- Problem description
Working through the lines below, return each one that holds "appropriate".

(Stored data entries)

....

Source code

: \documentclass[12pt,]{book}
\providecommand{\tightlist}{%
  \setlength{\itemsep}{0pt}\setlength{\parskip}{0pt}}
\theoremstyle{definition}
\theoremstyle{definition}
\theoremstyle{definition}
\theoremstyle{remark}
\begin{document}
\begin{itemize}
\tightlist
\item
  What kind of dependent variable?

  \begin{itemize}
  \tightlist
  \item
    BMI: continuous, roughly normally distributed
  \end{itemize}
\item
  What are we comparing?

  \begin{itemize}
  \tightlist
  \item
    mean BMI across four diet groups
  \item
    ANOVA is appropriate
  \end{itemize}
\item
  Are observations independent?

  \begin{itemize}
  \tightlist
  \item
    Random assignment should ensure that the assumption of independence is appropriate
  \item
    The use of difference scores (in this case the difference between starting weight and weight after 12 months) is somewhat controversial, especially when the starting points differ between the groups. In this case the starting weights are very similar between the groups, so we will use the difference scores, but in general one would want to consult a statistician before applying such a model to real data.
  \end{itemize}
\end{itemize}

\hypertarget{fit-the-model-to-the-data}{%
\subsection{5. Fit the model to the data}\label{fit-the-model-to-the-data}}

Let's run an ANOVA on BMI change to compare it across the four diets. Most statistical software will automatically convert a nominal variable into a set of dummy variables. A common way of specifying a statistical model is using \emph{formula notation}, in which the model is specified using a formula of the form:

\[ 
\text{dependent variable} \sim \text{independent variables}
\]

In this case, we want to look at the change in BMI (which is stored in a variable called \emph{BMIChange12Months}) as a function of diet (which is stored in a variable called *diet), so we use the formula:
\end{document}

....

- Task result
    ANOVA is appropriate
    Random assignment should ensure that the assumption of independence is appropriate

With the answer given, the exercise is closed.